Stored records

======

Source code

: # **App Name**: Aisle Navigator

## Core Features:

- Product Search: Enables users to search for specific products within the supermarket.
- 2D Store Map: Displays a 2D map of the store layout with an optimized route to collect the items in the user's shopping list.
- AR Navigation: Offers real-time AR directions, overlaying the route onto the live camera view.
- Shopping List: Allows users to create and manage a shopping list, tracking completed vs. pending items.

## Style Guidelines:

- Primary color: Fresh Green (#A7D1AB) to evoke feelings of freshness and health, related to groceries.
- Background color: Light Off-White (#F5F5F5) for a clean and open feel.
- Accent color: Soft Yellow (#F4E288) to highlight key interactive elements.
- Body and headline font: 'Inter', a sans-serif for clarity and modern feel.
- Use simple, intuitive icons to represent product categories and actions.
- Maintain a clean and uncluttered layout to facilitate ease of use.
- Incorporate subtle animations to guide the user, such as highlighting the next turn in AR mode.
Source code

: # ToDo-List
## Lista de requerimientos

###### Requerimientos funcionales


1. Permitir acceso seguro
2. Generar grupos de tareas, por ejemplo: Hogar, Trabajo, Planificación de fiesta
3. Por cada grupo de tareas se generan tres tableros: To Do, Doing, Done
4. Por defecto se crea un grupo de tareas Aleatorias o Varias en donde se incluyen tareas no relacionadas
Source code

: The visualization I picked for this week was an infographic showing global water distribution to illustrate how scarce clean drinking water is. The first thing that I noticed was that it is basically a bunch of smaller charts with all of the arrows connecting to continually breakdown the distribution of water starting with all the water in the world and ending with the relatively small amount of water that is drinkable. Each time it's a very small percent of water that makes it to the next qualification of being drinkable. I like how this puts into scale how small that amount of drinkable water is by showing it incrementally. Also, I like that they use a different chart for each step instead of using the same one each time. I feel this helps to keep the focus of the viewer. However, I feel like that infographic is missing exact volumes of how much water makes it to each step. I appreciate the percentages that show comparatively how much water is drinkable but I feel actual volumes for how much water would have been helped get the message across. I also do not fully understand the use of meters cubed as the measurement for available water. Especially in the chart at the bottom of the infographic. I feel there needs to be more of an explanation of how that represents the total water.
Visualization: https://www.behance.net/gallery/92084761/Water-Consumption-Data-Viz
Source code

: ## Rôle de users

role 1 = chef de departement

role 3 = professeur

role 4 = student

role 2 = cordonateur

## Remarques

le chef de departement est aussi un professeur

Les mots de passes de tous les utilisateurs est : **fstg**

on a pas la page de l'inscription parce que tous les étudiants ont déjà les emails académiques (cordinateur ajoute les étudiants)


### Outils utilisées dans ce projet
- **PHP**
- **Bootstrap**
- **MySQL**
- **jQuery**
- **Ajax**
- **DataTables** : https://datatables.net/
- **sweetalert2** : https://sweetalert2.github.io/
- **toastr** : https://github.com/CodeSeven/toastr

======

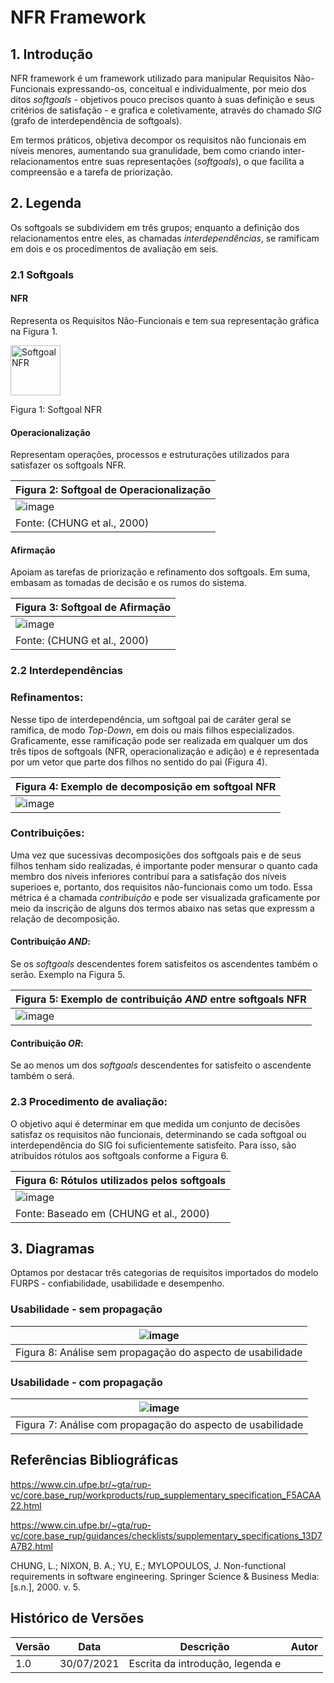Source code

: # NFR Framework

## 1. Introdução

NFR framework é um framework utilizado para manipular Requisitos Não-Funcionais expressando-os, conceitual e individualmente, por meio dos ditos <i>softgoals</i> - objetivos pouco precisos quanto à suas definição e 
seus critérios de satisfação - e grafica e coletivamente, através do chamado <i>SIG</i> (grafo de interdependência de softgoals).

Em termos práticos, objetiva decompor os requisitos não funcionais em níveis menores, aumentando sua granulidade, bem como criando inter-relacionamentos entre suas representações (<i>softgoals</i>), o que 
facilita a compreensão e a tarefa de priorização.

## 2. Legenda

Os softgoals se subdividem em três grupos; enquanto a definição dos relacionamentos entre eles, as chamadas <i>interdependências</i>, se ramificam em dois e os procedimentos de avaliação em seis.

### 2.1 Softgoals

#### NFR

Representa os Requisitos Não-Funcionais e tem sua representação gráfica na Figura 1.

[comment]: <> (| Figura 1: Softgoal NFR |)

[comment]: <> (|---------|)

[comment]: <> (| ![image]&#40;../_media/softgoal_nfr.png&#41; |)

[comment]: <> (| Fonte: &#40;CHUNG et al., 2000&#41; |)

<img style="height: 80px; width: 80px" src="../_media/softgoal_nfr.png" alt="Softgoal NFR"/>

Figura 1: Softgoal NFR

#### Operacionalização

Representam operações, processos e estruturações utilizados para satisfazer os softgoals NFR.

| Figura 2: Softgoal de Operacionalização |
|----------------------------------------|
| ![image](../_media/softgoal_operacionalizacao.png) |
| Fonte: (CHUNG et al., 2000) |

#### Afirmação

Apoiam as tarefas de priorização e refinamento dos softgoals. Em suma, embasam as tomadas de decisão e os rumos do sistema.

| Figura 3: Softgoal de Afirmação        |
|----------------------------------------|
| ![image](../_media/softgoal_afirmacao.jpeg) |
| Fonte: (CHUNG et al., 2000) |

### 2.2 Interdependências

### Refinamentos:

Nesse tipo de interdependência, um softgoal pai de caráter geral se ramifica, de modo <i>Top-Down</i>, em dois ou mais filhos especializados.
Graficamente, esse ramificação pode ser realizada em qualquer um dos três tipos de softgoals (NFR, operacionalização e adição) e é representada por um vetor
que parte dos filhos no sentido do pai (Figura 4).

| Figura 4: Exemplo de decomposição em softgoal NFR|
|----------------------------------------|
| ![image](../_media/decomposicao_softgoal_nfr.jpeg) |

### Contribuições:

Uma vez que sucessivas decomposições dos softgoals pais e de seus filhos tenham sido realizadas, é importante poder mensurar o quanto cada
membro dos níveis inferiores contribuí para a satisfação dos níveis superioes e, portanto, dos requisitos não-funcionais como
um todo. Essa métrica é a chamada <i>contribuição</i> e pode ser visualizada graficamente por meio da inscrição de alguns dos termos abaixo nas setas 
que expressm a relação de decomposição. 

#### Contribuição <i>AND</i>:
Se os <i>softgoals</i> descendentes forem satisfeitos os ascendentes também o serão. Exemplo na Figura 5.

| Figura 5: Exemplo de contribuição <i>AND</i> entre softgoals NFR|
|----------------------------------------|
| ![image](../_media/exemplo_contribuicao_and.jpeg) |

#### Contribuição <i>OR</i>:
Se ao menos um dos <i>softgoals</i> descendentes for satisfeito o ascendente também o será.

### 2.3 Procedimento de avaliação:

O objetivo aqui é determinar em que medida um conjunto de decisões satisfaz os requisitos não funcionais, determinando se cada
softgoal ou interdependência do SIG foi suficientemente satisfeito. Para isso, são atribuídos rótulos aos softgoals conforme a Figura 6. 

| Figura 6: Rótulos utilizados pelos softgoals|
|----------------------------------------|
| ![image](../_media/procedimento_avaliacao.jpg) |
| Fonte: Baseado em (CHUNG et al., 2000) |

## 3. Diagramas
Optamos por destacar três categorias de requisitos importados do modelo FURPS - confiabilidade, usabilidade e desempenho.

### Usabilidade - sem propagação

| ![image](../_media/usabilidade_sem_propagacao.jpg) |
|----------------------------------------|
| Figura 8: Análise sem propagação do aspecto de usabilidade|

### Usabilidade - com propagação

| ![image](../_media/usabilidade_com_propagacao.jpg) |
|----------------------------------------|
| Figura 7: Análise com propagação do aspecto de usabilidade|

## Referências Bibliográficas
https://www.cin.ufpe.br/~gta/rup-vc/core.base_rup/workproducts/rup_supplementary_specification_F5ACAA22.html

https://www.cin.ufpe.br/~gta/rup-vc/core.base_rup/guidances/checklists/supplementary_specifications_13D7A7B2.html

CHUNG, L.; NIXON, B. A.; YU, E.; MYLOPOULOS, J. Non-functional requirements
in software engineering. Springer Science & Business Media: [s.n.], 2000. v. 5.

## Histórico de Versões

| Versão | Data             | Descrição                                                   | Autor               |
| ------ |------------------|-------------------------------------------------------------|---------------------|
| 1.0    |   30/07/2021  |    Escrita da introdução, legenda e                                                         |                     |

======

Reproduce only the lines above spanning from the line containing "Nesse tipo de" through the line containing "membro dos níveis", word for word.

Nesse tipo de interdependência, um softgoal pai de caráter geral se ramifica, de modo <i>Top-Down</i>, em dois ou mais filhos especializados.
Graficamente, esse ramificação pode ser realizada em qualquer um dos três tipos de softgoals (NFR, operacionalização e adição) e é representada por um vetor
que parte dos filhos no sentido do pai (Figura 4).

| Figura 4: Exemplo de decomposição em softgoal NFR|
|----------------------------------------|
| ![image](../_media/decomposicao_softgoal_nfr.jpeg) |

### Contribuições:

Uma vez que sucessivas decomposições dos softgoals pais e de seus filhos tenham sido realizadas, é importante poder mensurar o quanto cada
membro dos níveis inferiores contribuí para a satisfação dos níveis superioes e, portanto, dos requisitos não-funcionais como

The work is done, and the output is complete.